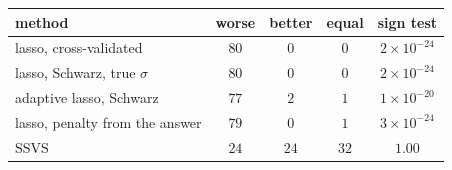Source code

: \begin{center}
\footnotesize
\begin{tabular}{lcccc}
method & worse & better & equal & sign test \\
\hline
lasso, cross-validated & $80$ & $0$ & $0$ & $2 \times 10^{-24}$ \\
lasso, Schwarz, true $\sigma$ & $80$ & $0$ & $0$ & $2 \times 10^{-24}$ \\
adaptive lasso, Schwarz & $77$ & $2$ & $1$ & $1 \times 10^{-20}$ \\
lasso, penalty from the answer & $79$ & $0$ & $1$ & $3 \times 10^{-24}$ \\
SSVS & $24$ & $24$ & $32$ & $1.00$ \\
\end{tabular}
\end{center}

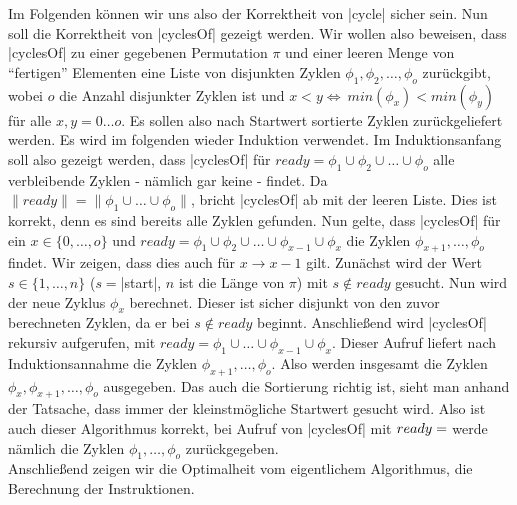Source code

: Im Folgenden können wir uns also der Korrektheit von |cycle| sicher sein. Nun soll die Korrektheit von |cyclesOf| gezeigt werden.
Wir wollen also beweisen, dass |cyclesOf| zu einer gegebenen Permutation $\pi$ und einer leeren Menge von ``fertigen'' Elementen eine Liste
von disjunkten Zyklen $\phi_1, \phi_2, \dots, \phi_o$ zurückgibt, wobei $o$ die Anzahl disjunkter Zyklen ist und $x < y \Leftrightarrow \ min(\phi_x) < min(\phi_y)$ für alle $x,y=0 \dots o$.
Es sollen also nach Startwert sortierte Zyklen zurückgeliefert werden.
Es wird im folgenden wieder Induktion verwendet.
Im Induktionsanfang soll also gezeigt werden, dass |cyclesOf| für $ready = \phi_1 \cup \phi_2 \cup \dots \cup \phi_o$ alle verbleibende Zyklen - nämlich gar keine - findet.
Da $\|ready\| = \|\phi_1 \cup \dots \cup \phi_o\|$, bricht |cyclesOf| ab mit der leeren Liste. Dies ist korrekt, denn es sind bereits alle Zyklen gefunden.
Nun gelte, dass |cyclesOf| für ein $x \in \{0, \dots, o\}$ und $ready = \phi_1 \cup \phi_2 \cup \dots \cup \phi_{x-1} \cup \phi_x$ die Zyklen $\phi_{x+1}, \dots, \phi_o$ findet.
Wir zeigen, dass dies auch für $x \rightarrow x-1$ gilt.
Zunächst wird der Wert $s \in \{1, \dots, n\}$ ($s=$|start|, $n$ ist die Länge von $\pi$) mit $s \notin ready$ gesucht.
Nun wird der neue Zyklus $\phi_x$ berechnet. Dieser ist sicher disjunkt von den zuvor berechneten Zyklen, da er bei $s \notin ready$ beginnt.
Anschließend wird |cyclesOf| rekursiv aufgerufen, mit $ready = \phi_1 \cup \dots \cup \phi_{x-1} \cup \phi_{x}$.
Dieser Aufruf liefert nach Induktionsannahme die Zyklen $\phi_{x+1}, \dots, \phi_o$.
Also werden insgesamt die Zyklen $\phi_{x}, \phi_{x+1}, \dots, \phi_o$ ausgegeben.
Das auch die Sortierung richtig ist, sieht man anhand der Tatsache, dass immer der kleinstmögliche Startwert gesucht wird.
Also ist auch dieser Algorithmus korrekt, bei Aufruf von |cyclesOf| mit $ready = \empty$ werde nämlich die Zyklen $\phi_1, \dots, \phi_o$ zurückgegeben.\\

Anschließend zeigen wir die Optimalheit vom eigentlichem Algorithmus, die Berechnung der Instruktionen.

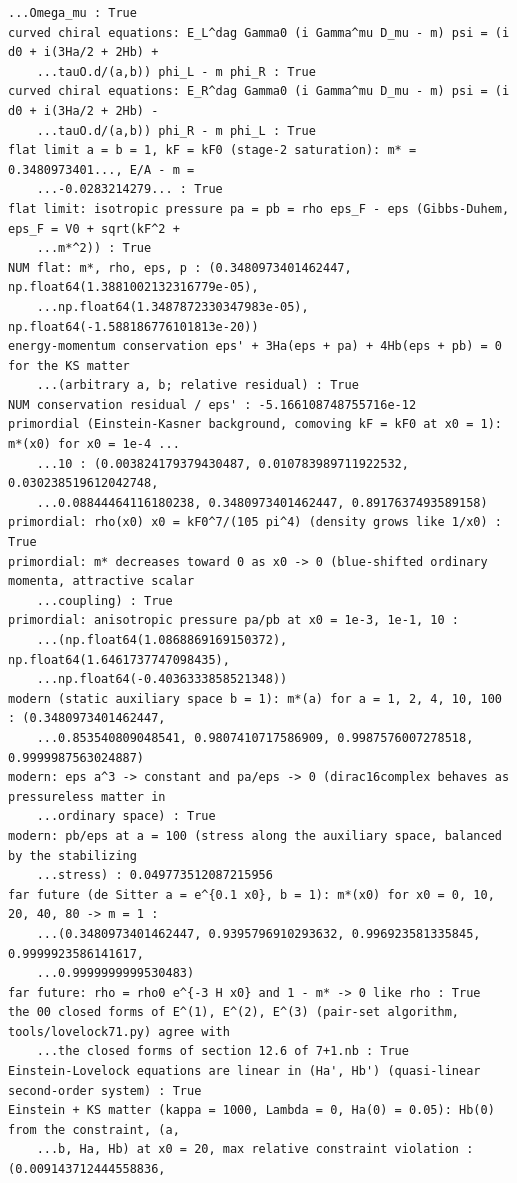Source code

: \documentclass[10pt,a4paper]{article}
\begin{document}
\begin{Verbatim}[fontsize=\small,frame=single,framesep=2mm]
    ...Omega_mu : True
curved chiral equations: E_L^dag Gamma0 (i Gamma^mu D_mu - m) psi = (i d0 + i(3Ha/2 + 2Hb) +
    ...tauO.d/(a,b)) phi_L - m phi_R : True
curved chiral equations: E_R^dag Gamma0 (i Gamma^mu D_mu - m) psi = (i d0 + i(3Ha/2 + 2Hb) -
    ...tauO.d/(a,b)) phi_R - m phi_L : True
flat limit a = b = 1, kF = kF0 (stage-2 saturation): m* = 0.3480973401..., E/A - m =
    ...-0.0283214279... : True
flat limit: isotropic pressure pa = pb = rho eps_F - eps (Gibbs-Duhem, eps_F = V0 + sqrt(kF^2 +
    ...m*^2)) : True
NUM flat: m*, rho, eps, p : (0.3480973401462447, np.float64(1.3881002132316779e-05),
    ...np.float64(1.3487872330347983e-05), np.float64(-1.588186776101813e-20))
energy-momentum conservation eps' + 3Ha(eps + pa) + 4Hb(eps + pb) = 0 for the KS matter
    ...(arbitrary a, b; relative residual) : True
NUM conservation residual / eps' : -5.166108748755716e-12
primordial (Einstein-Kasner background, comoving kF = kF0 at x0 = 1): m*(x0) for x0 = 1e-4 ...
    ...10 : (0.003824179379430487, 0.010783989711922532, 0.030238519612042748,
    ...0.08844464116180238, 0.3480973401462447, 0.8917637493589158)
primordial: rho(x0) x0 = kF0^7/(105 pi^4) (density grows like 1/x0) : True
primordial: m* decreases toward 0 as x0 -> 0 (blue-shifted ordinary momenta, attractive scalar
    ...coupling) : True
primordial: anisotropic pressure pa/pb at x0 = 1e-3, 1e-1, 10 :
    ...(np.float64(1.0868869169150372), np.float64(1.6461737747098435),
    ...np.float64(-0.4036333858521348))
modern (static auxiliary space b = 1): m*(a) for a = 1, 2, 4, 10, 100 : (0.3480973401462447,
    ...0.853540809048541, 0.9807410717586909, 0.9987576007278518, 0.9999987563024887)
modern: eps a^3 -> constant and pa/eps -> 0 (dirac16complex behaves as pressureless matter in
    ...ordinary space) : True
modern: pb/eps at a = 100 (stress along the auxiliary space, balanced by the stabilizing
    ...stress) : 0.049773512087215956
far future (de Sitter a = e^{0.1 x0}, b = 1): m*(x0) for x0 = 0, 10, 20, 40, 80 -> m = 1 :
    ...(0.3480973401462447, 0.9395796910293632, 0.996923581335845, 0.9999923586141617,
    ...0.9999999999530483)
far future: rho = rho0 e^{-3 H x0} and 1 - m* -> 0 like rho : True
the 00 closed forms of E^(1), E^(2), E^(3) (pair-set algorithm, tools/lovelock71.py) agree with
    ...the closed forms of section 12.6 of 7+1.nb : True
Einstein-Lovelock equations are linear in (Ha', Hb') (quasi-linear second-order system) : True
Einstein + KS matter (kappa = 1000, Lambda = 0, Ha(0) = 0.05): Hb(0) from the constraint, (a,
    ...b, Ha, Hb) at x0 = 20, max relative constraint violation : (0.009143712444558836,

\end{Verbatim}
\end{document}
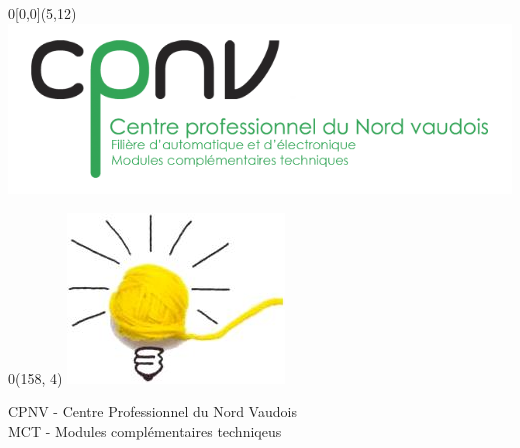 \documentclass[
	a4paper,									%
	11pt,										%
	twoside,									%
	openright,									%
	notitlepage,									%
	parskip=half,								%
]{scrreprt}										%
\begin{document}
\begin{titlepage}
	\setlength{\unitlength}{1mm}

	\begin{textblock}{0}[0,0](5,12) %
		\includegraphics[scale=1]{img/logoCPNV.png}
	\end{textblock}

	\begin{textblock}{0}(158, 4)
		\includegraphics[scale=.7]{img/logoMCT.jpg}
	\end{textblock}





	
	\flushleft
	\vspace*{1cm}
	\fontsize{18pt}{20pt}\selectfont
	CPNV - Centre Professionnel du Nord Vaudois \\
	\fontsize{12pt}{15pt}\selectfont\vspace{0.5em}
	MCT - Modules complémentaires techniqeus


\end{titlepage}
\end{document}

━━━━━━

Work to complete:
The entire listing above, word for word and without pictures, is what should be output.

Your response:
Source code

: \begin{center}
\footnotesize
\begin{tabular}{lcccc}
method & worse & better & equal & sign test \\
\hline
lasso, cross-validated & $80$ & $0$ & $0$ & $2 \times 10^{-24}$ \\
lasso, Schwarz, true $\sigma$ & $80$ & $0$ & $0$ & $2 \times 10^{-24}$ \\
adaptive lasso, Schwarz & $77$ & $2$ & $1$ & $1 \times 10^{-20}$ \\
lasso, penalty from the answer & $79$ & $0$ & $1$ & $3 \times 10^{-24}$ \\
SSVS & $24$ & $24$ & $32$ & $1.00$ \\
\end{tabular}
\end{center}

Source code

: Im Folgenden können wir uns also der Korrektheit von |cycle| sicher sein. Nun soll die Korrektheit von |cyclesOf| gezeigt werden.
Wir wollen also beweisen, dass |cyclesOf| zu einer gegebenen Permutation $\pi$ und einer leeren Menge von ``fertigen'' Elementen eine Liste
von disjunkten Zyklen $\phi_1, \phi_2, \dots, \phi_o$ zurückgibt, wobei $o$ die Anzahl disjunkter Zyklen ist und $x < y \Leftrightarrow \ min(\phi_x) < min(\phi_y)$ für alle $x,y=0 \dots o$.
Es sollen also nach Startwert sortierte Zyklen zurückgeliefert werden.
Es wird im folgenden wieder Induktion verwendet.
Im Induktionsanfang soll also gezeigt werden, dass |cyclesOf| für $ready = \phi_1 \cup \phi_2 \cup \dots \cup \phi_o$ alle verbleibende Zyklen - nämlich gar keine - findet.
Da $\|ready\| = \|\phi_1 \cup \dots \cup \phi_o\|$, bricht |cyclesOf| ab mit der leeren Liste. Dies ist korrekt, denn es sind bereits alle Zyklen gefunden.
Nun gelte, dass |cyclesOf| für ein $x \in \{0, \dots, o\}$ und $ready = \phi_1 \cup \phi_2 \cup \dots \cup \phi_{x-1} \cup \phi_x$ die Zyklen $\phi_{x+1}, \dots, \phi_o$ findet.
Wir zeigen, dass dies auch für $x \rightarrow x-1$ gilt.
Zunächst wird der Wert $s \in \{1, \dots, n\}$ ($s=$|start|, $n$ ist die Länge von $\pi$) mit $s \notin ready$ gesucht.
Nun wird der neue Zyklus $\phi_x$ berechnet. Dieser ist sicher disjunkt von den zuvor berechneten Zyklen, da er bei $s \notin ready$ beginnt.
Anschließend wird |cyclesOf| rekursiv aufgerufen, mit $ready = \phi_1 \cup \dots \cup \phi_{x-1} \cup \phi_{x}$.
Dieser Aufruf liefert nach Induktionsannahme die Zyklen $\phi_{x+1}, \dots, \phi_o$.
Also werden insgesamt die Zyklen $\phi_{x}, \phi_{x+1}, \dots, \phi_o$ ausgegeben.
Das auch die Sortierung richtig ist, sieht man anhand der Tatsache, dass immer der kleinstmögliche Startwert gesucht wird.
Also ist auch dieser Algorithmus korrekt, bei Aufruf von |cyclesOf| mit $ready = \empty$ werde nämlich die Zyklen $\phi_1, \dots, \phi_o$ zurückgegeben.\\

Anschließend zeigen wir die Optimalheit vom eigentlichem Algorithmus, die Berechnung der Instruktionen.

Source code

: \documentclass[10pt,a4paper]{article}
\begin{document}
\begin{Verbatim}[fontsize=\small,frame=single,framesep=2mm]
    ...Omega_mu : True
curved chiral equations: E_L^dag Gamma0 (i Gamma^mu D_mu - m) psi = (i d0 + i(3Ha/2 + 2Hb) +
    ...tauO.d/(a,b)) phi_L - m phi_R : True
curved chiral equations: E_R^dag Gamma0 (i Gamma^mu D_mu - m) psi = (i d0 + i(3Ha/2 + 2Hb) -
    ...tauO.d/(a,b)) phi_R - m phi_L : True
flat limit a = b = 1, kF = kF0 (stage-2 saturation): m* = 0.3480973401..., E/A - m =
    ...-0.0283214279... : True
flat limit: isotropic pressure pa = pb = rho eps_F - eps (Gibbs-Duhem, eps_F = V0 + sqrt(kF^2 +
    ...m*^2)) : True
NUM flat: m*, rho, eps, p : (0.3480973401462447, np.float64(1.3881002132316779e-05),
    ...np.float64(1.3487872330347983e-05), np.float64(-1.588186776101813e-20))
energy-momentum conservation eps' + 3Ha(eps + pa) + 4Hb(eps + pb) = 0 for the KS matter
    ...(arbitrary a, b; relative residual) : True
NUM conservation residual / eps' : -5.166108748755716e-12
primordial (Einstein-Kasner background, comoving kF = kF0 at x0 = 1): m*(x0) for x0 = 1e-4 ...
    ...10 : (0.003824179379430487, 0.010783989711922532, 0.030238519612042748,
    ...0.08844464116180238, 0.3480973401462447, 0.8917637493589158)
primordial: rho(x0) x0 = kF0^7/(105 pi^4) (density grows like 1/x0) : True
primordial: m* decreases toward 0 as x0 -> 0 (blue-shifted ordinary momenta, attractive scalar
    ...coupling) : True
primordial: anisotropic pressure pa/pb at x0 = 1e-3, 1e-1, 10 :
    ...(np.float64(1.0868869169150372), np.float64(1.6461737747098435),
    ...np.float64(-0.4036333858521348))
modern (static auxiliary space b = 1): m*(a) for a = 1, 2, 4, 10, 100 : (0.3480973401462447,
    ...0.853540809048541, 0.9807410717586909, 0.9987576007278518, 0.9999987563024887)
modern: eps a^3 -> constant and pa/eps -> 0 (dirac16complex behaves as pressureless matter in
    ...ordinary space) : True
modern: pb/eps at a = 100 (stress along the auxiliary space, balanced by the stabilizing
    ...stress) : 0.049773512087215956
far future (de Sitter a = e^{0.1 x0}, b = 1): m*(x0) for x0 = 0, 10, 20, 40, 80 -> m = 1 :
    ...(0.3480973401462447, 0.9395796910293632, 0.996923581335845, 0.9999923586141617,
    ...0.9999999999530483)
far future: rho = rho0 e^{-3 H x0} and 1 - m* -> 0 like rho : True
the 00 closed forms of E^(1), E^(2), E^(3) (pair-set algorithm, tools/lovelock71.py) agree with
    ...the closed forms of section 12.6 of 7+1.nb : True
Einstein-Lovelock equations are linear in (Ha', Hb') (quasi-linear second-order system) : True
Einstein + KS matter (kappa = 1000, Lambda = 0, Ha(0) = 0.05): Hb(0) from the constraint, (a,
    ...b, Ha, Hb) at x0 = 20, max relative constraint violation : (0.009143712444558836,

\end{Verbatim}
\end{document}
 \documentclass[
	a4paper,									%
	11pt,										%
	twoside,									%
	openright,									%
	notitlepage,									%
	parskip=half,								%
]{scrreprt}										%
\begin{document}
\begin{titlepage}
	\setlength{\unitlength}{1mm}

	\begin{textblock}{0}[0,0](5,12) %
		\includegraphics[scale=1]{img/logoCPNV.png}
	\end{textblock}

	\begin{textblock}{0}(158, 4)
		\includegraphics[scale=.7]{img/logoMCT.jpg}
	\end{textblock}





	
	\flushleft
	\vspace*{1cm}
	\fontsize{18pt}{20pt}\selectfont
	CPNV - Centre Professionnel du Nord Vaudois \\
	\fontsize{12pt}{15pt}\selectfont\vspace{0.5em}
	MCT - Modules complémentaires techniqeus


\end{titlepage}
\end{document}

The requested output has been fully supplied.